First-Order Quantum Phase Transition for Dicke Model Induced by Atom-Atom Interaction

Zhao Xiu-Qin^{1, 2}, Liu Ni^{1, †}, Liang Jiu-Qing¹

1 Institute of Theoretical Physics, Shanxi University, Taiyuan 030006, China

2 Department of Physics, Taiyuan Normal University, Taiyuan 030001, China

† Corresponding author. E-mail: 317446484@qq.com

Abstract

In this article, we use the spin coherent state transformation and the ground state variational method to theoretically calculate the ground function. In order to consider the influence of the atom-atom interaction on the extended Dicke model’s ground state properties, the mean photon number, the scaled atomic population and the average ground energy are displayed. Using the self-consistent field theory to solve the atom-atom interaction, we discover the system undergoes a first-order quantum phase transition from the normal phase to the superradiant phase, but a famous Dicke-type second-order quantum phase transition without the atom-atom interaction. Meanwhile, the atom-atom interaction makes the phase transition point shift to the lower atom-photon collective coupling strength.

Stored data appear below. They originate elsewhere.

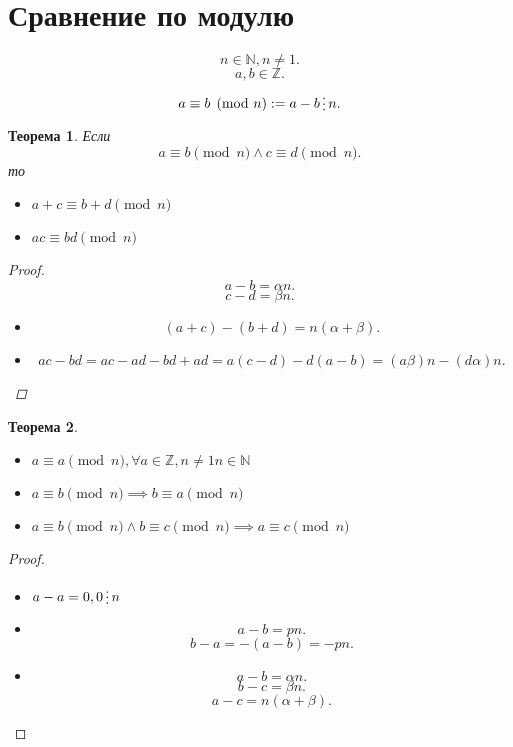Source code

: \documentclass{scrarticle}
\newtheorem{theorem}{Теорема}
\newcommand{\divisible}{\mathop{\raisebox{-2pt}{\vdots}}}
\begin{document}
    \section{Сравнение по модулю}
    \[
    n \in \mathbb{N}, n \neq 1
    .\] 
    \[
    a , b \in \mathbb{Z}
    .\] 
    \[
        a \equiv b \pmod{n} := a - b \divisible n
    .\] 
    \begin{theorem}
        Если
        \[
            a \equiv b \pmod{n} \land c \equiv d \pmod{n}
        .\] 
        то
        \begin{itemize}
            \item $a + c \equiv b + d \pmod{n}$
            \item  $ac \equiv bd \pmod{n}$
        \end{itemize}
    \begin{proof}
            \[
            a - b = \alpha n
            .\] 
            \[
            c - d = \beta n
            .\] 
        \begin{itemize}
            \item
            \[
                (a + c) - (b + d) = n(\alpha + \beta)
            .\] 
            \item
                \[
                    ac - bd = ac - ad - bd + ad = a(c - d) - d (a - b) = (a\beta)n - (d \alpha)n
                .\] 
        \end{itemize}
    \end{proof}
    \end{theorem}
    \begin{theorem}
        \begin{itemize}
            \item $a \equiv a \pmod{n} , \forall  a\in \mathbb{Z}, n\neq 1 n \in \mathbb{N}$
            \item $a \equiv b \pmod{n} \implies b \equiv a \pmod{n}$
            \item $a \equiv b \pmod{n} \land b \equiv c \pmod{n} \implies a \equiv c \pmod{n}$
        \end{itemize}
    \end{theorem}
        \begin{proof}
            \begin{itemize}
                \item 
                    $a - a = 0 , 0 \divisible n$ 
                \item 
                    \[
                    a - b = pn
                    .\] 
                    \[
                    b - a = -(a - b) = -pn
                    .\] 
                \item
                    \[
                    a - b = \alpha n
                    .\] 
                    \[
                    b - c = \beta n
                    .\] 
                    \[
                    a - c = n(\alpha + \beta)
                    .\] 
            \end{itemize}
        \end{proof}
\end{document}

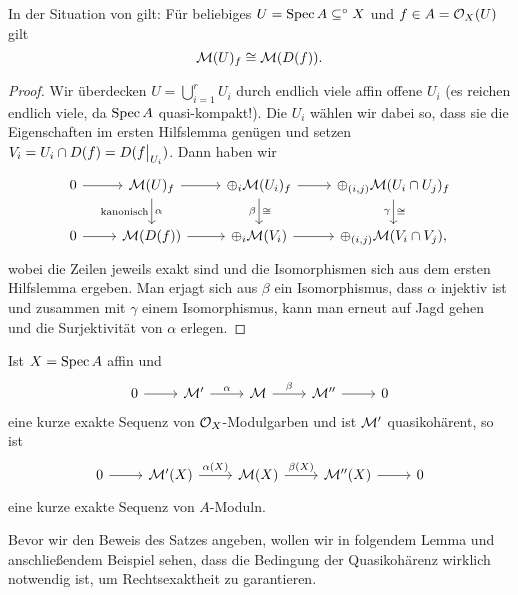 \begin{hilfslemma}
    In der Situation von 
     gilt:
    Für beliebiges $U = \operatorname{Spec} A \subseteq^\circ X$ und $f\in A = \mathcal{O}_X(U)$ gilt
    \[ \mathcal{M}(U)_f \cong \mathcal{M}(D(f)).\]
\end{hilfslemma}
\begin{proof}
    Wir überdecken $U = \bigcup_{i=1}^r U_i$ durch endlich viele affin 
    offene $U_i$ (es reichen endlich viele, da $\operatorname{Spec} A$ quasi-kompakt!).
    Die $U_i$ wählen wir dabei so, dass sie die Eigenschaften 
    im ersten Hilfslemma genügen
    und setzen $V_i = U_i \cap D(f) = D(f\big|_{U_i})$.
    Dann haben wir
    \[\begin{tikzcd}
        0 \rar & \M(U)_f \rar \dar{\alpha}[swap]{\text{kanonisch}} & 
        \oplus_i \M(U_i)_f \rar \dar{\cong}[swap]{\beta} & 
        \oplus_{(i,j)} \M(U_i \cap U_j)_f \dar{\cong}[swap]{\gamma}\\
        0 \rar & \M(D(f)) \rar & \oplus_i \M(V_i) \rar & 
        \oplus_{(i,j)} \M(V_i \cap V_j),
    \end{tikzcd}\]
    wobei die Zeilen jeweils exakt sind und die Isomorphismen sich aus
    dem ersten Hilfslemma ergeben. Man erjagt sich aus $\beta$ ein 
    Isomorphismus, dass $\alpha$ injektiv ist und zusammen mit $\gamma$
    einem Isomorphismus, kann man erneut auf Jagd gehen und
    die Surjektivität von $\alpha$ erlegen.    
\end{proof}


\begin{satz}
    \label{satz:kurze exakte sequenz mit quasikohaerent bleibt exakt}
    Ist $X = \operatorname{Spec} A$ affin und 
    \[\begin{tikzcd}
        0 \rar & \M' \rar{\alpha} & \M \rar{\beta} & \M'' \rar & 0
    \end{tikzcd}\]
    eine kurze exakte Sequenz von $\mathcal{O}_X$-Modulgarben und ist
    $\mathcal{M}'$ quasikohärent, so ist
    \[\begin{tikzcd}
        0 \rar & \M'(X) \rar{\alpha(X)} & \M(X) \rar{\beta(X)} & 
        \M''(X) \rar & 0
    \end{tikzcd}\]
    eine kurze exakte Sequenz von $A$-Moduln.
\end{satz}

Bevor wir den Beweis des Satzes angeben, wollen wir in folgendem Lemma und 
anschließendem Beispiel sehen, dass die Bedingung der Quasikohärenz wirklich
notwendig ist, um Rechtsexaktheit zu garantieren.

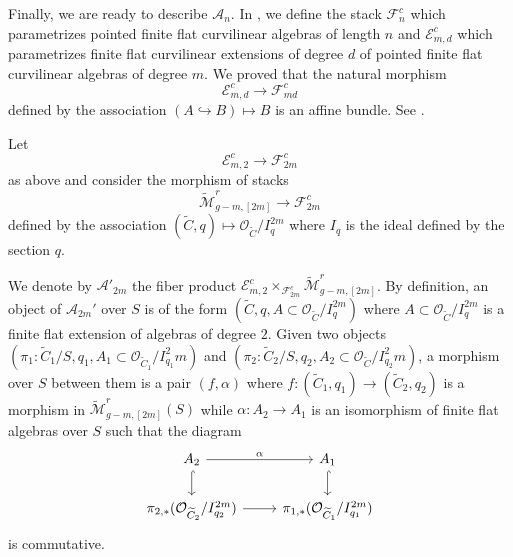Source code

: \documentclass{alggeom}
\numberwithin{equation}{section}
\numberwithin{subsection}{section}
\theoremstyle{definition}
\theoremstyle{remark}
\newcommand\cA{\mathcal{A}} \newcommand\cB{\mathcal{B}}
\newcommand\cE{\mathcal{E}} \newcommand\cF{\mathcal{F}}
\newcommand\cO{\mathcal{O}} \newcommand\cP{\mathcal{P}}
\newcommand\into{\hookrightarrow}
\newcommand{\Mtilde}{\widetilde{\mathcal M}}
\begin{document}
Finally, we are ready to describe $\cA_n$. In , we define the stack $\cF_n^c$ which parametrizes pointed finite flat curvilinear algebras of length $n$ and $\cE_{m,d}^c$ which parametrizes finite flat curvilinear extensions of degree $d$ of pointed finite flat curvilinear algebras of degree $m$. We proved that the natural morphism 
$$ \cE_{m,d}^c \longrightarrow \cF_{md}^c$$
defined by the association $(A\into B) \mapsto B$ is an affine bundle. See . 

Let 
$$ \cE_{m,2}^c\longrightarrow \cF_{2m}^c$$
as above and consider the morphism of stacks
$$ \Mtilde_{g-m,[2m]}^r\longrightarrow \cF_{2m}^c$$ 
defined by the association $(\widetilde{C},q) \mapsto \cO_{\widetilde{C}}/I_q^{2m}$ where $I_q$ is the ideal defined by the section $q$. 

We denote by $\cA'_{2m}$ the fiber product $\cE_{m,2}^c \times_{\cF_{2m}^c} \Mtilde_{g-m,[2m]}^r$. By definition, an object of $\cA_{2m}'$ over $S$ is of the form $(\widetilde{C},q, A \subset \cO_{\widetilde{C}}/I_q^{2m})$ where $A \subset \cO_{\widetilde{C}}/I_q^{2m}$ is a finite flat extension of algebras of degree $2$. Given two objects $(\pi_1:\widetilde{C}_1/S,q_1, A_1 \subset \cO_{\widetilde{C}_1}/I_{q_1}^2m)$ and $(\pi_2:\widetilde{C}_2/S,q_2, A_2 \subset \cO_{\widetilde{C}}/I_{q_2}^2m)$, a morphism over $S$ between them is a pair $(f,\alpha)$ where $f:(\widetilde{C}_1,q_1)\rightarrow (\widetilde{C}_2,q_2)$  is a morphism in $\Mtilde_{g-m,[2m]}^r(S)$ while $\alpha:A_2 \rightarrow A_1$ is an isomorphism of finite flat algebras over $S$ such that the diagram 
$$
\begin{tikzcd}
	A_2 \arrow[r, "\alpha"] \arrow[d, hook]            & A_1 \arrow[d, hook]                        \\
	\pi_{2,*}(\cO_{\widetilde{C}_2}/I_{q_2}^{2m}) \arrow[r] & \pi_{1,*}(\cO_{\widetilde{C}_1}/I_{q_1}^{2m})
\end{tikzcd}
$$
is commutative. 
\end{document}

PACS: 03.75.+k;05.70.Fh;42.50.Ct;78.68.+m

Keyword:first-order quantum phase transition;atom-atom interaction;spin-coherent-state variational method

Show Figures

1 Introduction

In contrast to classical phase transition, quantum phase transition (QPT),^[1] which occurs at absolute zero temperature, can only be accessed by changing the physical parameters, for instance, the magnetic field strength. QPT takes place in many-body system and such QPT is a second-order phase transition.

Dicke model (DM)^[2] is mainly used to describe the interaction between an ensemble of N identical two-level atoms and a quantized single-mode bosonic field. Although the form of DM is simple, it contains a rich physical meaning. Moreover, the Dicke Hamiltonian, which contains a phase transition from the normal phase to the super-radiant phase,^[3–6] is extensively used in theoretical research. In the atomic physics and solid state physics, the Dicke model has a wide range of research. In the processing of quantum information and quantum computing, QPT has a certain relationship between quantum entanglement and quantum chaos.^{[3–4,7–9]}

The Dicke-type QPT,^[10–11] which is useful to understand quantum many body systems, has been observed in recent experimental setup in 2010.^[12] At the same time, a series of theoretical analysis are presented,^[10,13–20] especially controlling the atom-atom interactions by the Feshbach resonances.^[21] It is highlighted that the effective atomic interaction strength can be manipulated by Feshbach resonance, and in Feshbach resonance point, that is near its size and even up to the magnitude of MHz. Noting that the effective dipole-dipole interactions between the atoms are ignored in the above mentioned DM. In fact, the dipole-dipole interactions, which are spatially dependent on the leading term varying as for small samples, where r_ij is the distance between i-th and j-th atoms, have a significant contribution to dephasing.^[22] Meanwhile, the fluorescent spectrum and the second-order intensity correlation function are strongly dependent on the inter-atom interactions.^[22–24] The hamiltonian of DM shows the great importance of the spin-spin interactions.^[24]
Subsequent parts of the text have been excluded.